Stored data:
╭──
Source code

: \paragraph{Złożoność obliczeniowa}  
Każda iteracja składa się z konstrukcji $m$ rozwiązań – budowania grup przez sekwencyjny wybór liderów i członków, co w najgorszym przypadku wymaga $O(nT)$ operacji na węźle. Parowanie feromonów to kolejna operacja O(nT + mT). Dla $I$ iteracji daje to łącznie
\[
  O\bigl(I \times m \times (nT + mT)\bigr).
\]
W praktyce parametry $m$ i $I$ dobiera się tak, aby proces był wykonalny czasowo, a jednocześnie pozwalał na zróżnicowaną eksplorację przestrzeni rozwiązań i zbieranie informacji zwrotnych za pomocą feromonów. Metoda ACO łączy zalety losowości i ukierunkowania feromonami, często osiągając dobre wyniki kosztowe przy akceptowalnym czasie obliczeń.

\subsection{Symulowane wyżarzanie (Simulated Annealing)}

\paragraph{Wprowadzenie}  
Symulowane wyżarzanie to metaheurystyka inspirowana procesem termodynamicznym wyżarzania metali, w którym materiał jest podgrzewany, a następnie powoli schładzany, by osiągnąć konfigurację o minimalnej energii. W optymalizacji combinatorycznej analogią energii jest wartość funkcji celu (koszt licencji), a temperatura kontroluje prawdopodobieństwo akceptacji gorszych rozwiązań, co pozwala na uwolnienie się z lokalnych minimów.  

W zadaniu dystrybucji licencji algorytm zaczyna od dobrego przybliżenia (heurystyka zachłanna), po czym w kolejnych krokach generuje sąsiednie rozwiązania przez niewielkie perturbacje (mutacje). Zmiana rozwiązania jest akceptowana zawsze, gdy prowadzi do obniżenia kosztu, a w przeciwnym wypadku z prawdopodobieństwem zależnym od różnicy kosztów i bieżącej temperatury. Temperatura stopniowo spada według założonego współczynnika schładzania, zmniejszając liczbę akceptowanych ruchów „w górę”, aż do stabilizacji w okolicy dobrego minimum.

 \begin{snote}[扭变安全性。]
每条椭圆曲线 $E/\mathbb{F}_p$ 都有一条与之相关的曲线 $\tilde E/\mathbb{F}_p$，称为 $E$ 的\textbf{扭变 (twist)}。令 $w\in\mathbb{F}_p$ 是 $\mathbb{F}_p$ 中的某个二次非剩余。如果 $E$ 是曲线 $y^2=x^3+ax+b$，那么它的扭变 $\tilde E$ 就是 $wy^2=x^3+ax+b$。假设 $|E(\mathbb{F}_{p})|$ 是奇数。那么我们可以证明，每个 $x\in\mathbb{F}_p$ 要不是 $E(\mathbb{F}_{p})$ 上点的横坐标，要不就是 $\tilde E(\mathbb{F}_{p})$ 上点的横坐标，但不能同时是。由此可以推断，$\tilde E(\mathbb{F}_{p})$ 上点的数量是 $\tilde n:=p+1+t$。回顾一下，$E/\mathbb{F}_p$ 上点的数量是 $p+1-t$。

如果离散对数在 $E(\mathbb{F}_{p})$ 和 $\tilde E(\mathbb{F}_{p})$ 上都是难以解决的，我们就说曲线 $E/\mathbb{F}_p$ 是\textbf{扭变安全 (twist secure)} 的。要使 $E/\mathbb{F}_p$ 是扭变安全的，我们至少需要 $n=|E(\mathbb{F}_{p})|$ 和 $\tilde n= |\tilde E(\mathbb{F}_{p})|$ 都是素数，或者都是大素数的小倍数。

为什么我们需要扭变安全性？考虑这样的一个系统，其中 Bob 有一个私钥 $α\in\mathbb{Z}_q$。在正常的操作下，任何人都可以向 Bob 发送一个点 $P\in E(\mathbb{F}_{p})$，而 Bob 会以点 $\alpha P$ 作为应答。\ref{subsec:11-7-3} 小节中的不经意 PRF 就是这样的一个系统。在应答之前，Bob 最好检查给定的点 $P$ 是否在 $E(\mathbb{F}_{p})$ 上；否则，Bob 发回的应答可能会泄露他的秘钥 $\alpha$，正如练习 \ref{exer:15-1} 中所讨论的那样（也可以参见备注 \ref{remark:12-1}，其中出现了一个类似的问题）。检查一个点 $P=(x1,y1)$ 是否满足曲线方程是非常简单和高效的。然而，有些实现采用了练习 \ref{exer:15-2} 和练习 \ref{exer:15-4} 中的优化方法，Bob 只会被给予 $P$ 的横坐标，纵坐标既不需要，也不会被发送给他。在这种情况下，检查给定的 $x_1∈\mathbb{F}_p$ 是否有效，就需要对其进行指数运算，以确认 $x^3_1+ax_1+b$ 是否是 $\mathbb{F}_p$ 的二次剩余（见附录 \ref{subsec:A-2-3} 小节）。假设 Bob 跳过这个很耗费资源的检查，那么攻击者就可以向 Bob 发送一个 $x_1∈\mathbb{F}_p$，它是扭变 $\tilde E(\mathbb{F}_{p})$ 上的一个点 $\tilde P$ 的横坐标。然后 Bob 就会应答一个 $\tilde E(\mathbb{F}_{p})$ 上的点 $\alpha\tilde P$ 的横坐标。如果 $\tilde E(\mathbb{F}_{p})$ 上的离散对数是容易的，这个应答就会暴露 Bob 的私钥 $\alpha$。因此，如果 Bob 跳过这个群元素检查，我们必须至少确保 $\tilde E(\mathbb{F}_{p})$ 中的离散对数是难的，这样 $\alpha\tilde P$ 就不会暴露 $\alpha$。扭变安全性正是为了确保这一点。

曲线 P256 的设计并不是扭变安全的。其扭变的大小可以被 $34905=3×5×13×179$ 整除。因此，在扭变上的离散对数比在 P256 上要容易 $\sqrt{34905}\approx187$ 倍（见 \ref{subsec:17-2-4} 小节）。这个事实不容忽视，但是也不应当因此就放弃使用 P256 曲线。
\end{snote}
╰──
PROBLEM STATEMENT: All of the data above should be transcribed exactly.

ANSWER TO THE PROBLEM:
Source code

: \paragraph{Złożoność obliczeniowa}  
Każda iteracja składa się z konstrukcji $m$ rozwiązań – budowania grup przez sekwencyjny wybór liderów i członków, co w najgorszym przypadku wymaga $O(nT)$ operacji na węźle. Parowanie feromonów to kolejna operacja O(nT + mT). Dla $I$ iteracji daje to łącznie
\[
  O\bigl(I \times m \times (nT + mT)\bigr).
\]
W praktyce parametry $m$ i $I$ dobiera się tak, aby proces był wykonalny czasowo, a jednocześnie pozwalał na zróżnicowaną eksplorację przestrzeni rozwiązań i zbieranie informacji zwrotnych za pomocą feromonów. Metoda ACO łączy zalety losowości i ukierunkowania feromonami, często osiągając dobre wyniki kosztowe przy akceptowalnym czasie obliczeń.

\subsection{Symulowane wyżarzanie (Simulated Annealing)}

\paragraph{Wprowadzenie}  
Symulowane wyżarzanie to metaheurystyka inspirowana procesem termodynamicznym wyżarzania metali, w którym materiał jest podgrzewany, a następnie powoli schładzany, by osiągnąć konfigurację o minimalnej energii. W optymalizacji combinatorycznej analogią energii jest wartość funkcji celu (koszt licencji), a temperatura kontroluje prawdopodobieństwo akceptacji gorszych rozwiązań, co pozwala na uwolnienie się z lokalnych minimów.  

W zadaniu dystrybucji licencji algorytm zaczyna od dobrego przybliżenia (heurystyka zachłanna), po czym w kolejnych krokach generuje sąsiednie rozwiązania przez niewielkie perturbacje (mutacje). Zmiana rozwiązania jest akceptowana zawsze, gdy prowadzi do obniżenia kosztu, a w przeciwnym wypadku z prawdopodobieństwem zależnym od różnicy kosztów i bieżącej temperatury. Temperatura stopniowo spada według założonego współczynnika schładzania, zmniejszając liczbę akceptowanych ruchów „w górę”, aż do stabilizacji w okolicy dobrego minimum.

 \begin{snote}[扭变安全性。]
每条椭圆曲线 $E/\mathbb{F}_p$ 都有一条与之相关的曲线 $\tilde E/\mathbb{F}_p$，称为 $E$ 的\textbf{扭变 (twist)}。令 $w\in\mathbb{F}_p$ 是 $\mathbb{F}_p$ 中的某个二次非剩余。如果 $E$ 是曲线 $y^2=x^3+ax+b$，那么它的扭变 $\tilde E$ 就是 $wy^2=x^3+ax+b$。假设 $|E(\mathbb{F}_{p})|$ 是奇数。那么我们可以证明，每个 $x\in\mathbb{F}_p$ 要不是 $E(\mathbb{F}_{p})$ 上点的横坐标，要不就是 $\tilde E(\mathbb{F}_{p})$ 上点的横坐标，但不能同时是。由此可以推断，$\tilde E(\mathbb{F}_{p})$ 上点的数量是 $\tilde n:=p+1+t$。回顾一下，$E/\mathbb{F}_p$ 上点的数量是 $p+1-t$。

如果离散对数在 $E(\mathbb{F}_{p})$ 和 $\tilde E(\mathbb{F}_{p})$ 上都是难以解决的，我们就说曲线 $E/\mathbb{F}_p$ 是\textbf{扭变安全 (twist secure)} 的。要使 $E/\mathbb{F}_p$ 是扭变安全的，我们至少需要 $n=|E(\mathbb{F}_{p})|$ 和 $\tilde n= |\tilde E(\mathbb{F}_{p})|$ 都是素数，或者都是大素数的小倍数。

为什么我们需要扭变安全性？考虑这样的一个系统，其中 Bob 有一个私钥 $α\in\mathbb{Z}_q$。在正常的操作下，任何人都可以向 Bob 发送一个点 $P\in E(\mathbb{F}_{p})$，而 Bob 会以点 $\alpha P$ 作为应答。\ref{subsec:11-7-3} 小节中的不经意 PRF 就是这样的一个系统。在应答之前，Bob 最好检查给定的点 $P$ 是否在 $E(\mathbb{F}_{p})$ 上；否则，Bob 发回的应答可能会泄露他的秘钥 $\alpha$，正如练习 \ref{exer:15-1} 中所讨论的那样（也可以参见备注 \ref{remark:12-1}，其中出现了一个类似的问题）。检查一个点 $P=(x1,y1)$ 是否满足曲线方程是非常简单和高效的。然而，有些实现采用了练习 \ref{exer:15-2} 和练习 \ref{exer:15-4} 中的优化方法，Bob 只会被给予 $P$ 的横坐标，纵坐标既不需要，也不会被发送给他。在这种情况下，检查给定的 $x_1∈\mathbb{F}_p$ 是否有效，就需要对其进行指数运算，以确认 $x^3_1+ax_1+b$ 是否是 $\mathbb{F}_p$ 的二次剩余（见附录 \ref{subsec:A-2-3} 小节）。假设 Bob 跳过这个很耗费资源的检查，那么攻击者就可以向 Bob 发送一个 $x_1∈\mathbb{F}_p$，它是扭变 $\tilde E(\mathbb{F}_{p})$ 上的一个点 $\tilde P$ 的横坐标。然后 Bob 就会应答一个 $\tilde E(\mathbb{F}_{p})$ 上的点 $\alpha\tilde P$ 的横坐标。如果 $\tilde E(\mathbb{F}_{p})$ 上的离散对数是容易的，这个应答就会暴露 Bob 的私钥 $\alpha$。因此，如果 Bob 跳过这个群元素检查，我们必须至少确保 $\tilde E(\mathbb{F}_{p})$ 中的离散对数是难的，这样 $\alpha\tilde P$ 就不会暴露 $\alpha$。扭变安全性正是为了确保这一点。

曲线 P256 的设计并不是扭变安全的。其扭变的大小可以被 $34905=3×5×13×179$ 整除。因此，在扭变上的离散对数比在 P256 上要容易 $\sqrt{34905}\approx187$ 倍（见 \ref{subsec:17-2-4} 小节）。这个事实不容忽视，但是也不应当因此就放弃使用 P256 曲线。
\end{snote}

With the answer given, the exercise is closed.